[Collection entries]
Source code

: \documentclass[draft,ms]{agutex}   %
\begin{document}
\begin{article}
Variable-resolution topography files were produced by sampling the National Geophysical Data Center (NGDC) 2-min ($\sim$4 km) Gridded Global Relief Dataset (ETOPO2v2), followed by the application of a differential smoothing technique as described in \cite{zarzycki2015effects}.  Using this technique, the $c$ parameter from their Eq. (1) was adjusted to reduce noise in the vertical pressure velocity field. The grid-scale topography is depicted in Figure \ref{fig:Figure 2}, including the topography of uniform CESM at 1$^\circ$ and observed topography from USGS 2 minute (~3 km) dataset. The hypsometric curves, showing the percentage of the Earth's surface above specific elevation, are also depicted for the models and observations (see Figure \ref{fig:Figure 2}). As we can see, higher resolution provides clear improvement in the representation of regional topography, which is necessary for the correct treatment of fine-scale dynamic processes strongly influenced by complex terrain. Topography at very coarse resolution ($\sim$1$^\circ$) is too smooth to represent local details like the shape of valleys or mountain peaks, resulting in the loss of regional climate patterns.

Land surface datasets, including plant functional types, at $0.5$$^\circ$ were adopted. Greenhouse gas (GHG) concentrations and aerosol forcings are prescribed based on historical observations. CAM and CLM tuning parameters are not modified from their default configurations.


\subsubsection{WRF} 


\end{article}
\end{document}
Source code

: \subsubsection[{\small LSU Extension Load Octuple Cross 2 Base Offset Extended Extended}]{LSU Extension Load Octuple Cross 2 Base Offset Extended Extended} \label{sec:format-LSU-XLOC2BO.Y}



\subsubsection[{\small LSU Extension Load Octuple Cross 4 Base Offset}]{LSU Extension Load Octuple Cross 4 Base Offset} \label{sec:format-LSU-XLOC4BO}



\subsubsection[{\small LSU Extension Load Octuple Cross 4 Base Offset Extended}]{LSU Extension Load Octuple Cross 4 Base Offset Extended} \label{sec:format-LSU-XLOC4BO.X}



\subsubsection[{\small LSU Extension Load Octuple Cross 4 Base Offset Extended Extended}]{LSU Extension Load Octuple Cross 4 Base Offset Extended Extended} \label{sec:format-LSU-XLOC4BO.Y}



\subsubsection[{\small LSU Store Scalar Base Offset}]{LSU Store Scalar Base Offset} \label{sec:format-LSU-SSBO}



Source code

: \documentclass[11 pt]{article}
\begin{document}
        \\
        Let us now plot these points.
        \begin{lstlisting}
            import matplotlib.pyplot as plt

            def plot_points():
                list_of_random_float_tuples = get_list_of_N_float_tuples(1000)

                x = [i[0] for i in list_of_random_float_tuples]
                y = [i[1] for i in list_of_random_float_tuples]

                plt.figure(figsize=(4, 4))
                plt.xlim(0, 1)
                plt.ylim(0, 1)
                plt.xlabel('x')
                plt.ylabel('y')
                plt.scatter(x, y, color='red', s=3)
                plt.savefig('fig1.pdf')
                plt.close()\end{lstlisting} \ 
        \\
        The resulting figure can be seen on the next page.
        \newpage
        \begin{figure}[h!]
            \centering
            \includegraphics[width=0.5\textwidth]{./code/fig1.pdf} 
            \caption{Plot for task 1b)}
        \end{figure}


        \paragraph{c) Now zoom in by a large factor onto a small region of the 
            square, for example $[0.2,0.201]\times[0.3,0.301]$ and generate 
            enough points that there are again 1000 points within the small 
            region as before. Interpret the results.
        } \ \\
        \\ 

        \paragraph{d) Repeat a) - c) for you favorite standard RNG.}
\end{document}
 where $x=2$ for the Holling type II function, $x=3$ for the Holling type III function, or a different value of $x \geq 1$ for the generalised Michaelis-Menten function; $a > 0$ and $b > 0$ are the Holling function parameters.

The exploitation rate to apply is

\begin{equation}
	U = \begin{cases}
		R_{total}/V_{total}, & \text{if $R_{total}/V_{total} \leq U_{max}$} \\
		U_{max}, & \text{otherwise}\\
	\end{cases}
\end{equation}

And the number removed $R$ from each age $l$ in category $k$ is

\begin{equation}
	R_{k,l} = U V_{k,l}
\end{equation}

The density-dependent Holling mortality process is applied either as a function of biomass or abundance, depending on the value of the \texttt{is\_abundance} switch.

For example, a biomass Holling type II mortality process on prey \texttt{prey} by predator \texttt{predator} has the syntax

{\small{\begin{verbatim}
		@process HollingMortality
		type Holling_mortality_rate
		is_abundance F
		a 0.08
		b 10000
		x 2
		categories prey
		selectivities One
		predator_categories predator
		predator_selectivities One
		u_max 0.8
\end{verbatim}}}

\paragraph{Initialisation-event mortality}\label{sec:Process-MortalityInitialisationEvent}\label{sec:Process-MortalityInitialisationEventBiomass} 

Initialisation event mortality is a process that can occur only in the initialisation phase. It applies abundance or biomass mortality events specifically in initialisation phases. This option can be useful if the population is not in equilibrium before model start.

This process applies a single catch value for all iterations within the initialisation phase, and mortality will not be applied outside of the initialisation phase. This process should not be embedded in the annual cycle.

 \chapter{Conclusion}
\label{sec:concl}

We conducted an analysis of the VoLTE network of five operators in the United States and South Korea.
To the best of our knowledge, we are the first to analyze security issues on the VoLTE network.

(Prompt):
Output all of the records above unchanged.

(Task response):
Source code

: \documentclass[draft,ms]{agutex}   %
\begin{document}
\begin{article}
Variable-resolution topography files were produced by sampling the National Geophysical Data Center (NGDC) 2-min ($\sim$4 km) Gridded Global Relief Dataset (ETOPO2v2), followed by the application of a differential smoothing technique as described in \cite{zarzycki2015effects}.  Using this technique, the $c$ parameter from their Eq. (1) was adjusted to reduce noise in the vertical pressure velocity field. The grid-scale topography is depicted in Figure \ref{fig:Figure 2}, including the topography of uniform CESM at 1$^\circ$ and observed topography from USGS 2 minute (~3 km) dataset. The hypsometric curves, showing the percentage of the Earth's surface above specific elevation, are also depicted for the models and observations (see Figure \ref{fig:Figure 2}). As we can see, higher resolution provides clear improvement in the representation of regional topography, which is necessary for the correct treatment of fine-scale dynamic processes strongly influenced by complex terrain. Topography at very coarse resolution ($\sim$1$^\circ$) is too smooth to represent local details like the shape of valleys or mountain peaks, resulting in the loss of regional climate patterns.

Land surface datasets, including plant functional types, at $0.5$$^\circ$ were adopted. Greenhouse gas (GHG) concentrations and aerosol forcings are prescribed based on historical observations. CAM and CLM tuning parameters are not modified from their default configurations.


\subsubsection{WRF} 


\end{article}
\end{document}
Source code

: \subsubsection[{\small LSU Extension Load Octuple Cross 2 Base Offset Extended Extended}]{LSU Extension Load Octuple Cross 2 Base Offset Extended Extended} \label{sec:format-LSU-XLOC2BO.Y}



\subsubsection[{\small LSU Extension Load Octuple Cross 4 Base Offset}]{LSU Extension Load Octuple Cross 4 Base Offset} \label{sec:format-LSU-XLOC4BO}



\subsubsection[{\small LSU Extension Load Octuple Cross 4 Base Offset Extended}]{LSU Extension Load Octuple Cross 4 Base Offset Extended} \label{sec:format-LSU-XLOC4BO.X}



\subsubsection[{\small LSU Extension Load Octuple Cross 4 Base Offset Extended Extended}]{LSU Extension Load Octuple Cross 4 Base Offset Extended Extended} \label{sec:format-LSU-XLOC4BO.Y}



\subsubsection[{\small LSU Store Scalar Base Offset}]{LSU Store Scalar Base Offset} \label{sec:format-LSU-SSBO}



Source code

: \documentclass[11 pt]{article}
\begin{document}
        \\
        Let us now plot these points.
        \begin{lstlisting}
            import matplotlib.pyplot as plt

            def plot_points():
                list_of_random_float_tuples = get_list_of_N_float_tuples(1000)

                x = [i[0] for i in list_of_random_float_tuples]
                y = [i[1] for i in list_of_random_float_tuples]

                plt.figure(figsize=(4, 4))
                plt.xlim(0, 1)
                plt.ylim(0, 1)
                plt.xlabel('x')
                plt.ylabel('y')
                plt.scatter(x, y, color='red', s=3)
                plt.savefig('fig1.pdf')
                plt.close()\end{lstlisting} \ 
        \\
        The resulting figure can be seen on the next page.
        \newpage
        \begin{figure}[h!]
            \centering
            \includegraphics[width=0.5\textwidth]{./code/fig1.pdf} 
            \caption{Plot for task 1b)}
        \end{figure}


        \paragraph{c) Now zoom in by a large factor onto a small region of the 
            square, for example $[0.2,0.201]\times[0.3,0.301]$ and generate 
            enough points that there are again 1000 points within the small 
            region as before. Interpret the results.
        } \ \\
        \\ 

        \paragraph{d) Repeat a) - c) for you favorite standard RNG.}
\end{document}
 where $x=2$ for the Holling type II function, $x=3$ for the Holling type III function, or a different value of $x \geq 1$ for the generalised Michaelis-Menten function; $a > 0$ and $b > 0$ are the Holling function parameters.

The exploitation rate to apply is

\begin{equation}
	U = \begin{cases}
		R_{total}/V_{total}, & \text{if $R_{total}/V_{total} \leq U_{max}$} \\
		U_{max}, & \text{otherwise}\\
	\end{cases}
\end{equation}

And the number removed $R$ from each age $l$ in category $k$ is

\begin{equation}
	R_{k,l} = U V_{k,l}
\end{equation}

The density-dependent Holling mortality process is applied either as a function of biomass or abundance, depending on the value of the \texttt{is\_abundance} switch.

For example, a biomass Holling type II mortality process on prey \texttt{prey} by predator \texttt{predator} has the syntax

{\small{\begin{verbatim}
		@process HollingMortality
		type Holling_mortality_rate
		is_abundance F
		a 0.08
		b 10000
		x 2
		categories prey
		selectivities One
		predator_categories predator
		predator_selectivities One
		u_max 0.8
\end{verbatim}}}

\paragraph{Initialisation-event mortality}\label{sec:Process-MortalityInitialisationEvent}\label{sec:Process-MortalityInitialisationEventBiomass} 

Initialisation event mortality is a process that can occur only in the initialisation phase. It applies abundance or biomass mortality events specifically in initialisation phases. This option can be useful if the population is not in equilibrium before model start.

This process applies a single catch value for all iterations within the initialisation phase, and mortality will not be applied outside of the initialisation phase. This process should not be embedded in the annual cycle.

 \chapter{Conclusion}
\label{sec:concl}

We conducted an analysis of the VoLTE network of five operators in the United States and South Korea.
To the best of our knowledge, we are the first to analyze security issues on the VoLTE network.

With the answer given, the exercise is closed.